Question

Counting subsets

4. (a). How many ways are there to rearrange (all of) the letters of SPIDERMAN so that all of the consonants appear in alphabetical order (not necessarily consec- utively)? (b). How many ways are there to rearrange (all of) the letters of SPIDERMAN so that the word PRIDE appears together as a word somewhere? (c). How many ways are there to rearrange (all of) the letters of SPIDERMAN that begin and end with a vowel? (d). How many ways are there to rearrange (all of) the letters of SPIDERMAN so that the three vowels appear consecutively?

Answer 1

a)

First arrange the consonants in alphabetical order

SPIDERMAN

DMNPRS

There are 3 positions remaining and we can choose the 3 positions from 9 places in 9C3 ways

So there are

9!/(3!(9−3)!)=84 possible words

b)

In 'SPIDERMAN' rearrangements consider 'PRIDE' as a single element. So it is a rearrangement of 5 elements including 'PRIDE'.

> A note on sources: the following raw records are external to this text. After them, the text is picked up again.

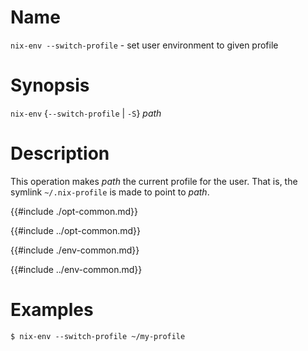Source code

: # Name

`nix-env --switch-profile` - set user environment to given profile

# Synopsis

`nix-env` {`--switch-profile` | `-S`} *path*

# Description

This operation makes *path* the current profile for the user. That is,
the symlink `~/.nix-profile` is made to point to *path*.

{{#include ./opt-common.md}}

{{#include ../opt-common.md}}

{{#include ./env-common.md}}

{{#include ../env-common.md}}

# Examples

```console
$ nix-env --switch-profile ~/my-profile
```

So there are 5!=5*4*3*2*1=120 possible words

c) In 'SPIDERMAN' there are 3 vowels : A,E,I

In 3C2 ways we can select 2 vowels for the 2 positions. In 3C1 ways we can select position 1 and 2C1 ways we can select end position(2C1 because already use one letter). So 3C2*3C1*2C1=3*3*2=18

Now the remaining 7 positions can make 7!=5040 words. So total=18*5040=90720 words.

d) 3 vowels can be arranged in 3!=6 ways and treat it as a single element. Now 7 elements can be arranged in 7! ways

So total=3!*7!=6*5040=30240 words